## DATA FOR ANALYSIS
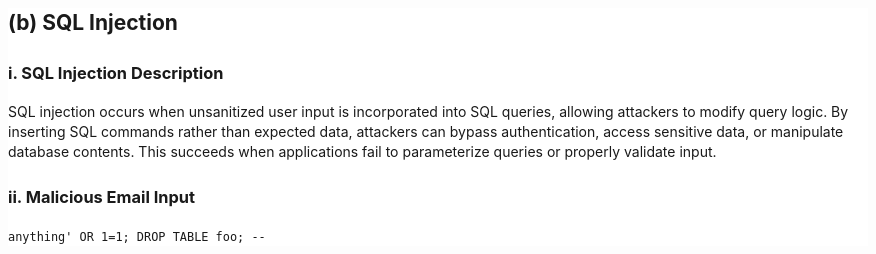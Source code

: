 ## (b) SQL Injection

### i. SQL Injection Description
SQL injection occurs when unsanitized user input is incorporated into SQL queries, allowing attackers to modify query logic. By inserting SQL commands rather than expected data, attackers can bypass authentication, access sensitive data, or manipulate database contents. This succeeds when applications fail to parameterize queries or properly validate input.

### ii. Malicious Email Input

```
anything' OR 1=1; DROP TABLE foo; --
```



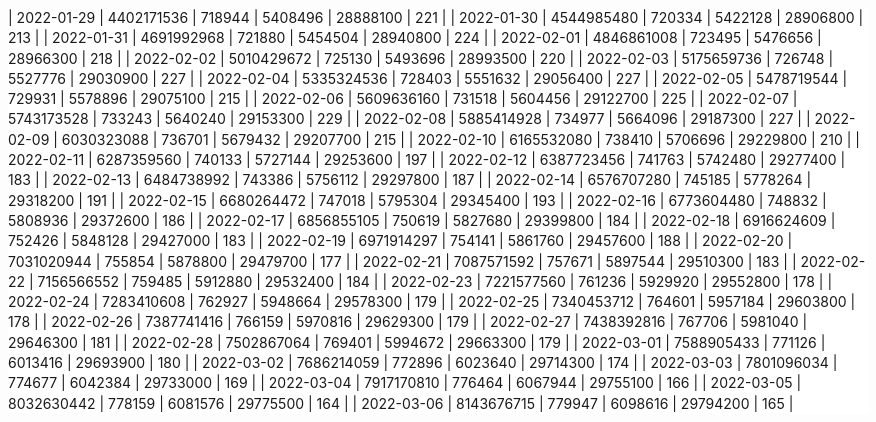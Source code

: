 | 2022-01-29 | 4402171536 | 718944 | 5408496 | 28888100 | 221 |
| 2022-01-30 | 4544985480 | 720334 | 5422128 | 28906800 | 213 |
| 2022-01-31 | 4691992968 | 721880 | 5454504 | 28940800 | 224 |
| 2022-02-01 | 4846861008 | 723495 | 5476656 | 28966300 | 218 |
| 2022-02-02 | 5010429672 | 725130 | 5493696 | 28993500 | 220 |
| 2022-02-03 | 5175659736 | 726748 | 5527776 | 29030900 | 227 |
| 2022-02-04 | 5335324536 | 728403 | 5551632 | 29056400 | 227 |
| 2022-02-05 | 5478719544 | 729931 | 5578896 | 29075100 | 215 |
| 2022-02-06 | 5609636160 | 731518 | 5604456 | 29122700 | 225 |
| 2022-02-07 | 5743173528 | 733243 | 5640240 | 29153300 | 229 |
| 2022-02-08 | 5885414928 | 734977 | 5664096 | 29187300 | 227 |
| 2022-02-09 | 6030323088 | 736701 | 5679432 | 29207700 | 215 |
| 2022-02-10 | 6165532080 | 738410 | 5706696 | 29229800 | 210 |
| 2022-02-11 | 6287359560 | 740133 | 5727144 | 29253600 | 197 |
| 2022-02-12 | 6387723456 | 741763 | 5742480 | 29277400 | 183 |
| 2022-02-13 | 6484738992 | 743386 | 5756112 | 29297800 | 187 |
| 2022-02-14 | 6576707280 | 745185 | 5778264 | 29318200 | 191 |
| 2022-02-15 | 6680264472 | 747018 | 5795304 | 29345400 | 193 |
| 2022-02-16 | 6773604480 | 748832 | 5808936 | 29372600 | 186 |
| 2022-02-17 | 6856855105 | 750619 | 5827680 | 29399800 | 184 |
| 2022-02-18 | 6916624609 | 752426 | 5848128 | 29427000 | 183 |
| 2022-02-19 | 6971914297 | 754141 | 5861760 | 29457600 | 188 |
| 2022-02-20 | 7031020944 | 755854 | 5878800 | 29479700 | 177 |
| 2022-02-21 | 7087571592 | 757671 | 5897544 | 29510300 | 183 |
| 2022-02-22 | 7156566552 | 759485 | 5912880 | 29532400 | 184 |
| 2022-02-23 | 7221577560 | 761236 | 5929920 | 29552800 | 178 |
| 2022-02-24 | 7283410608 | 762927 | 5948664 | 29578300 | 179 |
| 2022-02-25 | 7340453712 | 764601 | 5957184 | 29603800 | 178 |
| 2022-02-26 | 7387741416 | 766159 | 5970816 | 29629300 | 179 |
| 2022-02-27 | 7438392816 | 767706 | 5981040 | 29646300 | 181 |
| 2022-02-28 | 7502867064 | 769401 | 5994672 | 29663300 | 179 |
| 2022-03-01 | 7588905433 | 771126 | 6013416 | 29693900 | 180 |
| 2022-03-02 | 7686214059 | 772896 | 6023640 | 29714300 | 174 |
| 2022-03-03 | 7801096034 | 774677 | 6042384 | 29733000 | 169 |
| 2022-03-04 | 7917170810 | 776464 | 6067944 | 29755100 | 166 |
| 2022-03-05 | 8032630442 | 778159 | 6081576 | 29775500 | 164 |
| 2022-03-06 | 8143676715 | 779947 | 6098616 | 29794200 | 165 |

## WORK INSTRUCTION
Please print the lines above exactly, beginning at the first line of the entries and ending at the line holding "29030900 | 227 |", and leave the pictures out.

## EXERCISE SOLUTION
Source code

: ## (b) SQL Injection

### i. SQL Injection Description
SQL injection occurs when unsanitized user input is incorporated into SQL queries, allowing attackers to modify query logic. By inserting SQL commands rather than expected data, attackers can bypass authentication, access sensitive data, or manipulate database contents. This succeeds when applications fail to parameterize queries or properly validate input.

### ii. Malicious Email Input

```
anything' OR 1=1; DROP TABLE foo; --
```



Source code

: | 2022-01-29 | 4402171536 | 718944 | 5408496 | 28888100 | 221 |
| 2022-01-30 | 4544985480 | 720334 | 5422128 | 28906800 | 213 |
| 2022-01-31 | 4691992968 | 721880 | 5454504 | 28940800 | 224 |
| 2022-02-01 | 4846861008 | 723495 | 5476656 | 28966300 | 218 |
| 2022-02-02 | 5010429672 | 725130 | 5493696 | 28993500 | 220 |
| 2022-02-03 | 5175659736 | 726748 | 5527776 | 29030900 | 227 |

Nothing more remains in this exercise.